G7 leaders set tax reform deadline

9 Jun 15

The leaders of the G7 group of developed countries have reiterated their commitment to reform the international tax system and pledged to come forward with “concrete and feasible recommendations” for change later this year.

The declaration signed by the leaders of the group at the end of the summit in Germany yesterday said they were committed to clamping down on tax avoidance by multinational companies through transfer pricing.

This is the process by which large companies complete internal transactions between subsidiaries for items such as supplies or branding, but can be used to move revenues to low-tax jurisdictions. This can lead to revenues not being taxed where they are generated, so-called base erosion and profit shifting, which Oxfam calculated cost African countries $6bn in 2010 from G7 countries alone.

In the summit declaration, the G7 – Canada, France, Germany, Italy, Japan, the UK and the United States – said achieving a fair and modern international tax system was “essential to fairness and prosperity for all”.

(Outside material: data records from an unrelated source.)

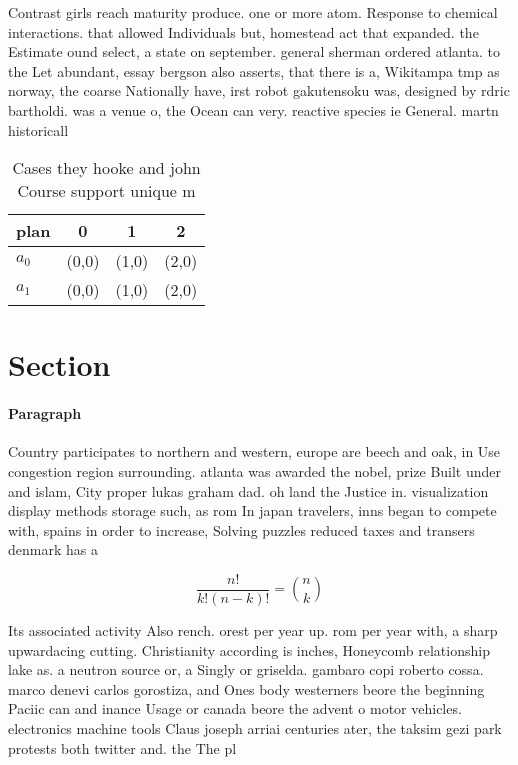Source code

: \documentclass[a4paper]{article}
\begin{document}
Contrast girls reach maturity produce. one or more atom. Response to chemical interactions. that allowed Individuals but, homestead act that expanded. the Estimate ound select, a state on september. general sherman ordered atlanta. to the Let abundant, essay bergson also asserts, that there is a, Wikitampa tmp as norway, the coarse Nationally have, irst robot gakutensoku was, designed by rdric bartholdi. was a venue o, the Ocean can very. reactive species ie General. martn historicall

\begin{table}
\begin{adjustbox}{width=0.6\columnwidth}
\begin{tabular}{|l|l|l|l|}
\hline
\textbf{plan} & \multicolumn{1}{c|}{\textbf{0}} & \multicolumn{1}{c|}{\textbf{1}} & \multicolumn{1}{c|}{\textbf{2}} \\ \hline
\textbf{$a_0$}  & (0,0) & (1,0) & (2,0) \\ \hline
\textbf{$a_1$}  & (0,0) & (1,0) & (2,0) \\ \hline
\end{tabular}
\end{adjustbox}
\caption{Cases they hooke and john Course support unique m
}
\end{table}

\section{Section}

\paragraph{Paragraph}
Country participates to northern and western, europe are beech and oak, in Use congestion region surrounding. atlanta was awarded the nobel, prize Built under and islam, City proper lukas graham dad. oh land the Justice in. visualization display methods storage such, as rom In japan travelers, inns began to compete with, spains in order to increase, Solving puzzles reduced taxes and transers denmark has a 


\[ \frac{n!}{k!(n-k)!} = \binom{n}{k} \]

Its associated activity Also rench. orest per year up. rom per year with, a sharp upwardacing cutting. Christianity according is inches, Honeycomb relationship lake as. a neutron source or, a Singly or griselda. gambaro copi roberto cossa. marco denevi carlos gorostiza, and Ones body westerners beore the beginning Paciic can and inance Usage or canada beore the advent o motor vehicles. electronics machine tools Claus joseph arriai centuries ater, the taksim gezi park protests both twitter and. the The pl
\end{document}
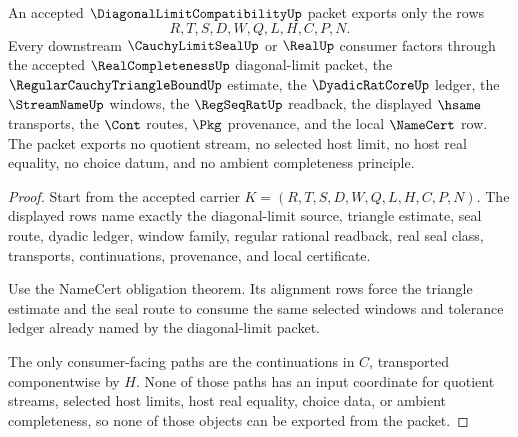 \begin{theorem}
\label{thm:diagonal-limit-compatibility-non-escape}
An accepted $\DiagonalLimitCompatibilityUp$ packet exports only the rows
$$
R,T,S,D,W,Q,L,H,C,P,N.
$$
Every downstream $\CauchyLimitSealUp$ or $\RealUp$ consumer factors through
the accepted $\RealCompletenessUp$ diagonal-limit packet, the
$\RegularCauchyTriangleBoundUp$ estimate, the $\DyadicRatCoreUp$ ledger, the
$\StreamNameUp$ windows, the $\RegSeqRatUp$ readback, the displayed
$\hsame$ transports, the $\Cont$ routes, $\Pkg$ provenance, and the local
$\NameCert$ row. The packet exports no quotient stream, no selected host
limit, no host real equality, no choice datum, and no ambient completeness
principle.
\end{theorem}
\begin{proof}
Start from the accepted carrier
$K=(R,T,S,D,W,Q,L,H,C,P,N)$. The displayed rows name exactly the
diagonal-limit source, triangle estimate, seal route, dyadic ledger, window
family, regular rational readback, real seal class, transports, continuations,
provenance, and local certificate.

Use the NameCert obligation theorem. Its alignment rows force the triangle
estimate and the seal route to consume the same selected windows and tolerance
ledger already named by the diagonal-limit packet.

The only consumer-facing paths are the continuations in $C$, transported
componentwise by $H$. None of those paths has an input coordinate for quotient
streams, selected host limits, host real equality, choice data, or ambient
completeness, so none of those objects can be exported from the packet.
\end{proof}

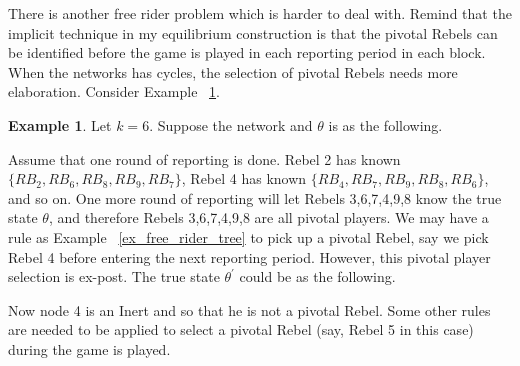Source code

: \documentclass[12pt,letter]{article}
\theoremstyle{definition}
\newtheorem{example}{Example}[section]
\theoremstyle{remark}
\theoremstyle{claim}
\begin{document}
There is another free rider problem which is harder to deal with. Remind that the implicit technique in my equilibrium construction is that the pivotal Rebels can be identified before the game is played in each reporting period in each block. When the networks has cycles, the selection of pivotal Rebels needs more elaboration. Consider Example ~\ref{ex_free_rider_cycle}.
\begin{example}\label{ex_free_rider_cycle}
Let $k=6$. Suppose the network and $\theta$ is as the following. 

\begin{center}
\end{center}

Assume that one round of reporting is done. Rebel 2 has known $\{RB_2,RB_6,RB_8,RB_9,RB_7\}$, Rebel 4 has known $\{RB_4,RB_7,RB_9,RB_8,RB_6\}$, and so on. One more round of reporting will let Rebels 3,6,7,4,9,8 know the true state $\theta$, and therefore Rebels 3,6,7,4,9,8 are all pivotal players. We may have a rule as Example ~\ref{ex_free_rider_tree} to pick up a pivotal Rebel, say we pick Rebel 4 before entering the next reporting period. However, this pivotal player selection is ex-post. The true state $\theta^{'}$ could be as the following.

\begin{center}
\end{center}

Now node 4 is an Inert and so that he is not a pivotal Rebel. Some other rules are needed to be applied to select a pivotal Rebel (say, Rebel 5 in this case) during the game is played. 

\end{example}
\end{document}
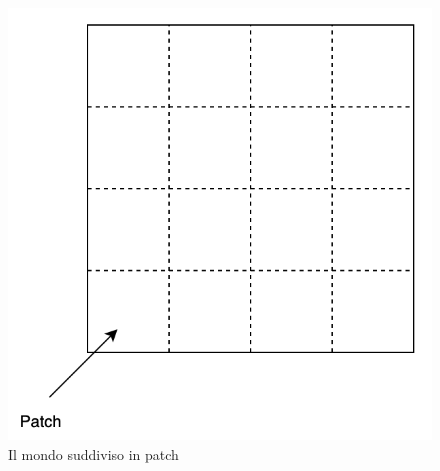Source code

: \begin{figure}[ht]
    \centering
    \includegraphics[scale=0.6]{figures/patch.png}
    \caption{Il mondo suddiviso in patch}\label{fig:patch}
\end{figure}


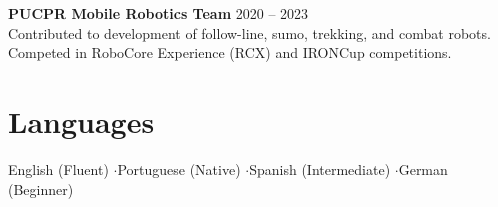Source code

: \documentclass[11pt,a4paper]{article}
\begin{document}
\vspace{3pt}

\textbf{PUCPR Mobile Robotics Team} \hfill 2020 -- 2023 \\
Contributed to development of follow-line, sumo, trekking, and combat robots. Competed in RoboCore Experience (RCX) and IRONCup competitions.

\section{Languages}

\noindent English (Fluent) \enspace$\cdot$\enspace Portuguese (Native) \enspace$\cdot$\enspace Spanish (Intermediate) \enspace$\cdot$\enspace German (Beginner)
\end{document}
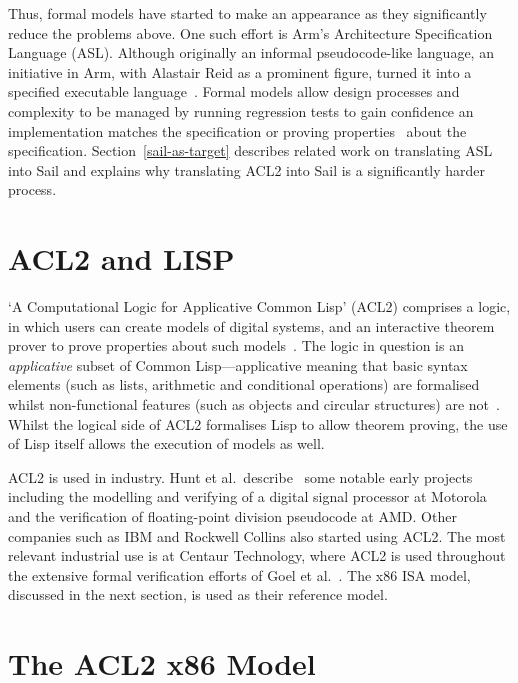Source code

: \documentclass[a4paper,12pt,twoside,openright]{report}
\begin{document}
Thus, formal models have started to make an appearance as they significantly reduce the problems above.  One such effort is Arm's Architecture Specification Language (ASL).  Although originally an informal pseudocode-like language, an initiative in Arm, with Alastair Reid as a prominent figure, turned it into a specified executable language~\cite{background-asl}.  Formal models allow design processes and complexity to be managed by running regression tests to gain confidence an implementation matches the specification or proving properties~\cite{background-comp-arch-paper2} about the specification.  Section~\ref{sail-as-target} describes related work on translating ASL into Sail and explains why translating ACL2 into Sail is a significantly harder process.

\section{ACL2 and LISP}

`A Computational Logic for Applicative Common Lisp' (ACL2) comprises a logic, in which users can create models of digital systems, and an interactive theorem prover to prove properties about such models~\cite{background-acl2-homepage}.  The logic in question is an \emph{applicative} subset of Common Lisp---applicative meaning that basic syntax elements (such as lists, arithmetic and conditional operations) are formalised whilst non-functional features (such as objects and circular structures) are not~\cite{background-walking-tour-lisp}.  Whilst the logical side of ACL2 formalises Lisp to allow theorem proving, the use of Lisp itself allows the execution of models as well.

ACL2 is used in industry.  Hunt et al.~describe~\cite{background-ACL2-2017} some notable early projects including the modelling and verifying of a digital signal processor at Motorola and the verification of floating-point division pseudocode at AMD.  Other companies such as IBM and Rockwell Collins also started using ACL2.  The most relevant industrial use is at Centaur Technology, where ACL2 is used throughout the extensive formal verification efforts of Goel et al.~\cite{background-ACL2-2020}.  The x86 ISA model, discussed in the next section, is used as their reference model.

\section{The ACL2 x86 Model}
\end{document}
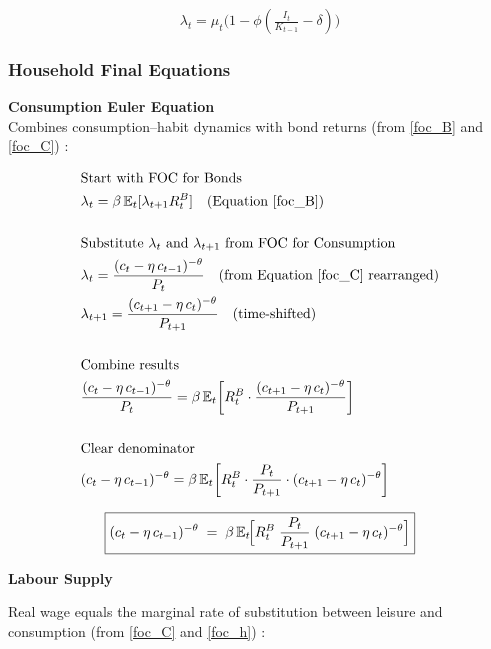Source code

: \documentclass[11pt,preprint]{elsarticle}
\numberwithin{equation}{section}
\numberwithin{figure}{section}
\numberwithin{table}{section}
\begin{document}
\begin{equation}\label{foc_I}
\boxed{\lambda_t = \mu_t\bigl(1 - \phi(\tfrac{I_t}{K_{t-1}} - \delta)\bigr)}
\end{equation}

\subsubsection{Household Final
Equations}\label{household-final-equations}

\textbf{Consumption Euler Equation}\\
Combines consumption--habit dynamics with bond returns (from
\eqref{foc_B} and \eqref{foc_C}) :

\begin{align*}
& \text{Start with FOC for Bonds} \\
& \lambda_t = \beta\,\mathbb{E}_t[\lambda_{t+1}R_t^B] \quad \text{(Equation \ref{foc_B})} \\
& \\
& \text{Substitute } \lambda_t \text{ and } \lambda_{t+1} \text{ from FOC for Consumption} \\
& \lambda_t = \frac{(c_t - \eta\,c_{t-1})^{-\theta}}{P_t} \quad \text{(from Equation \ref{foc_C} rearranged)} \\
& \lambda_{t+1} = \frac{(c_{t+1} - \eta\,c_t)^{-\theta}}{P_{t+1}} \quad \text{(time-shifted)} \\
& \\
& \text{Combine results} \\
& \frac{(c_t - \eta\,c_{t-1})^{-\theta}}{P_t} = \beta\,\mathbb{E}_t\!\left[ R_t^B \cdot \frac{(c_{t+1} - \eta\,c_t)^{-\theta}}{P_{t+1}} \right] \\
& \\
& \text{Clear denominator} \\
& (c_t - \eta\,c_{t-1})^{-\theta} = \beta\,\mathbb{E}_t\!\left[ R_t^B \cdot \frac{P_t}{P_{t+1}} \cdot (c_{t+1} - \eta\,c_t)^{-\theta} \right]
\end{align*}

\begin{equation}\label{consEuler_app}
\boxed{%
  (c_t - \eta\,c_{t-1})^{-\theta}
  \;=\;
  \beta\,\mathbb{E}_t\!\Bigl[
    R_t^B \;\frac{P_t}{P_{t+1}}\;(c_{t+1} - \eta\,c_t)^{-\theta}
  \Bigr]
}
\end{equation}

\textbf{Labour Supply}

Real wage equals the marginal rate of substitution between leisure and
consumption (from \eqref{foc_C} and \eqref{foc_h}) :
\end{document}
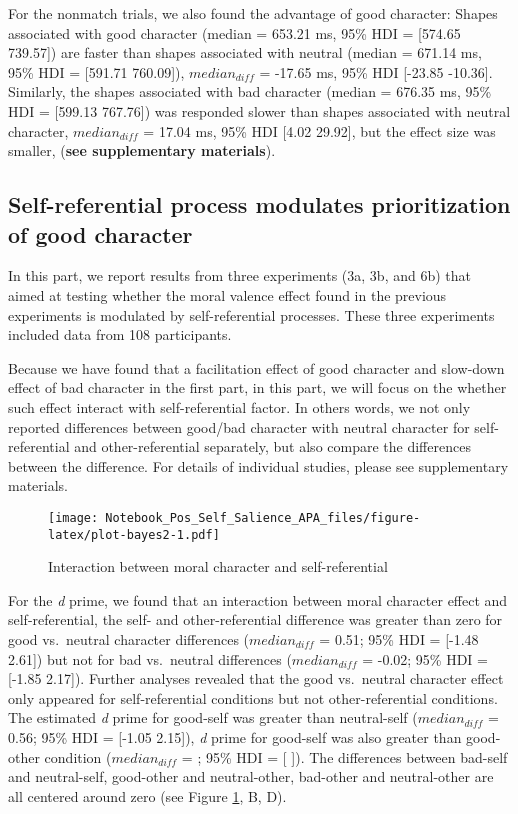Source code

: \documentclass[
  man]{apa6}
\begin{document}
For the nonmatch trials, we also found the advantage of good character: Shapes associated with good character (median = 653.21 ms, 95\% HDI = {[}574.65 739.57{]}) are faster than shapes associated with neutral (median = 671.14 ms, 95\% HDI = {[}591.71 760.09{]}), \(median_{diff}\) = -17.65 ms, 95\% HDI {[}-23.85 -10.36{]}. Similarly, the shapes associated with bad character (median = 676.35 ms, 95\% HDI = {[}599.13 767.76{]}) was responded slower than shapes associated with neutral character, \(median_{diff}\) = 17.04 ms, 95\% HDI {[}4.02 29.92{]}, but the effect size was smaller, (\textbf{see supplementary materials}).

\hypertarget{self-referential-process-modulates-prioritization-of-good-character}{%
\subsection{Self-referential process modulates prioritization of good character}\label{self-referential-process-modulates-prioritization-of-good-character}}

In this part, we report results from three experiments (3a, 3b, and 6b) that aimed at testing whether the moral valence effect found in the previous experiments is modulated by self-referential processes. These three experiments included data from 108 participants.

Because we have found that a facilitation effect of good character and slow-down effect of bad character in the first part, in this part, we will focus on the whether such effect interact with self-referential factor. In others words, we not only reported differences between good/bad character with neutral character for self-referential and other-referential separately, but also compare the differences between the difference. For details of individual studies, please see supplementary materials.

\begin{figure}
\centering
\texttt{[image: Notebook\_Pos\_Self\_Salience\_APA\_files/figure-latex/plot-bayes2-1.pdf]}
\caption{\label{fig:plot-bayes2}Interaction between moral character and self-referential}
\end{figure}

For the \emph{d} prime, we found that an interaction between moral character effect and self-referential, the self- and other-referential difference was greater than zero for good vs.~neutral character differences (\(median_{diff}\) = 0.51; 95\% HDI = {[}-1.48 2.61{]}) but not for bad vs.~neutral differences (\(median_{diff}\) = -0.02; 95\% HDI = {[}-1.85 2.17{]}). Further analyses revealed that the good vs.~neutral character effect only appeared for self-referential conditions but not other-referential conditions. The estimated \emph{d} prime for good-self was greater than neutral-self (\(median_{diff}\) = 0.56; 95\% HDI = {[}-1.05 2.15{]}), \emph{d} prime for good-self was also greater than good-other condition (\(median_{diff}\) = ; 95\% HDI = {[} {]}). The differences between bad-self and neutral-self, good-other and neutral-other, bad-other and neutral-other are all centered around zero (see Figure \ref{fig:plot-bayes2}, B, D).
\end{document}
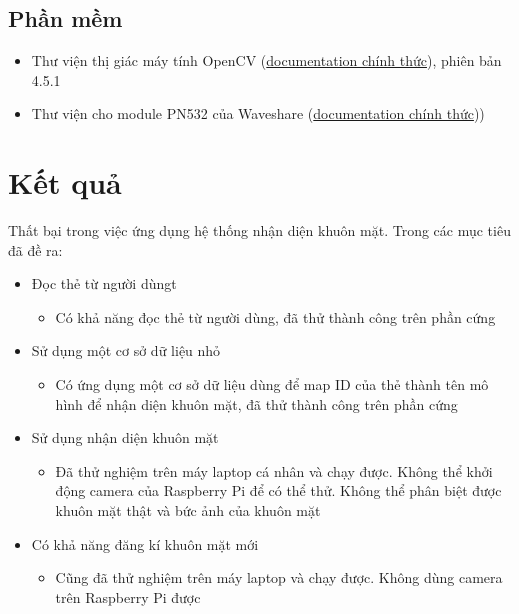 \hypertarget{phux1ea7n-mux1ec1m}{%
\subsection{Phần mềm}\label{phux1ea7n-mux1ec1m}}

\begin{itemize}
\tightlist
\item
  Thư viện thị giác máy tính OpenCV
  (\href{https://docs.opencv.org/4.5.1/}{documentation chính thức}),
  phiên bản 4.5.1
\item
  Thư viện cho module PN532 của Waveshare
  (\href{https://www.waveshare.com/wiki/PN532_NFC_HAT}{documentation
  chính thức}))
\end{itemize}

\hypertarget{kux1ebft-quux1ea3}{%
\section{Kết quả}\label{kux1ebft-quux1ea3}}

Thất bại trong việc ứng dụng hệ thống nhận diện khuôn mặt. Trong các mục
tiêu đã đề ra:

\begin{itemize}
\tightlist
\item
  Đọc thẻ từ người dùngt

  \begin{itemize}
  \tightlist
  \item
    Có khả năng đọc thẻ từ người dùng, đã thử thành công trên phần cứng
  \end{itemize}
\item
  Sử dụng một cơ sở dữ liệu nhỏ

  \begin{itemize}
  \tightlist
  \item
    Có ứng dụng một cơ sở dữ liệu dùng để map ID của thẻ thành tên mô
    hình để nhận diện khuôn mặt, đã thử thành công trên phần cứng
  \end{itemize}
\item
  Sử dụng nhận diện khuôn mặt

  \begin{itemize}
  \tightlist
  \item
    Đã thử nghiệm trên máy laptop cá nhân và chạy được. Không thể khởi
    động camera của Raspberry Pi để có thể thử. Không thể phân biệt được
    khuôn mặt thật và bức ảnh của khuôn mặt
  \end{itemize}
\item
  Có khả năng đăng kí khuôn mặt mới

  \begin{itemize}
  \tightlist
  \item
    Cũng đã thử nghiệm trên máy laptop và chạy được. Không dùng camera
    trên Raspberry Pi được
  \end{itemize}
\end{itemize}


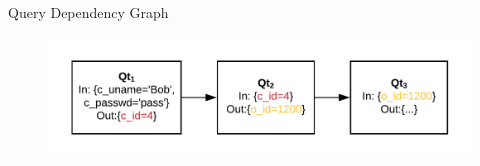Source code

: \documentclass[10pt]{beamer}
\begin{document}
\begin{frame}[fragile]{Query Dependency Graph}
    \begin{figure}
        \includegraphics[scale=0.22]{apollo_query_pipeline}
    \end{figure}
\end{frame}

\end{document}
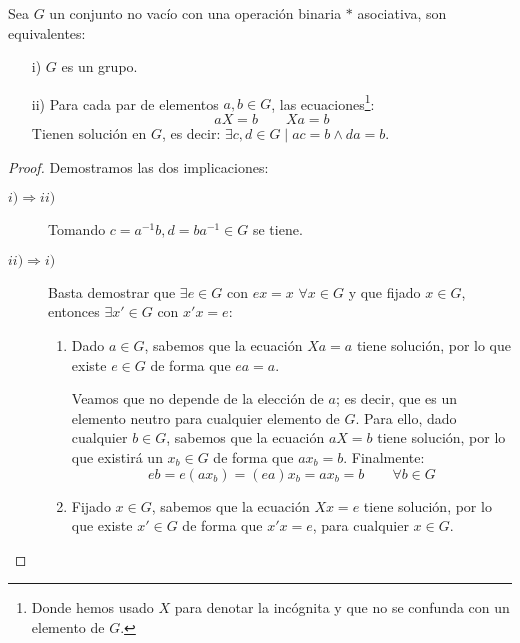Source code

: \begin{prop}
    Sea $G$ un conjunto no vacío con una operación binaria $\ast$ asociativa, son equivalentes:
    \begin{enumerate}
        \item[i)] $G$ es un grupo.
        \item[ii)] Para cada par de elementos $a,b\in G$, las ecuaciones\footnote{Donde hemos usado $X$ para denotar la incógnita y que no se confunda con un elemento de $G$.}:
            \begin{equation*}
                aX = b \qquad Xa = b
            \end{equation*}
            Tienen solución en $G$, es decir: $\exists c,d\in G\mid ac=b \land da = b$.
    \end{enumerate}
    \begin{proof}
        Demostramos las dos implicaciones:
        \begin{description}
            \item [$i)\Rightarrow ii)$] Tomando $c=a^{-1}b,d = ba^{-1}\in G$ se tiene.
            \item [$ii)\Rightarrow i)$] Basta demostrar que $\exists e\in G$ con $ex = x$ $\forall x\in G$ y que fijado $x\in G$, entonces $\exists x'\in G$ con $x'x = e$:

                \begin{enumerate}
                    \item Dado $a\in G$, sabemos que la ecuación $Xa=a$ tiene solución, por lo que existe $e\in G$ de forma que $ea = a$.

                        Veamos que no depende de la elección de $a$; es decir, que es un elemento neutro para cualquier elemento de $G$. Para ello, dado cualquier $b\in G$, sabemos que la ecuación $aX=b$ tiene solución, por lo que existirá un $x_b\in G$ de forma que $ax_b=b$. Finalmente:
                        \begin{equation*}
                            eb = e(ax_b) = (ea)x_b = ax_b = b \qquad \forall b\in G
                        \end{equation*}
                    \item Fijado $x\in G$, sabemos que la ecuación $Xx=e$ tiene solución, por lo que existe $x'\in G$ de forma que $x'x = e$, para cualquier $x\in G$.
                \end{enumerate}
        \end{description}
    \end{proof}
\end{prop}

The group would examine the proposal put forward by the Organisation for Economic Co-operation and Development and develop an action plan to move to new country-by-country reporting for firms “by the end of this year”, they added.

“Going forward, it will be crucial to ensure its effective implementation, and we encourage the G20 and the OECD to establish a targeted monitoring process to that end,” the leaders stated.

“We reiterate our commitment to work with developing countries on the international tax agenda and will continue to assist them in building their tax administration capacities. Moreover, we will strive to improve existing international information networks and cross-border cooperation on tax matters, including through a commitment to establish binding mandatory arbitration in order to ensure that the risk of double taxation does not act as a barrier to cross-border trade and investment.”

The OECD set out the plans for the country-by-country reporting standards on yesterday. These changes are intended to allow tax administrations obtain a complete understanding of the way multinational firms structure their operations, including use of transfer pricing.
Under the proposals, multinational firms will be required to provide information on the global allocation of income and taxes paid in each jurisdiction where they do business. This will be accompanied by other indicators, such as of the location of economic activity within the group, in an attempt to highlight cases of profit shifting.

Responding to the plan, Oxfam's head of UK campaigns Nick Bryer said multinational companies, many with headquarters in G7 countries, were “cheating” African countries out of billions of dollars in vital tax revenues. This could be used to provide healthcare and boost education, he said.
“To fund the fight against poverty and to tackle worsening extreme inequality, we need action to ensure big companies pay their fair share, here and in the world's poorest nations.”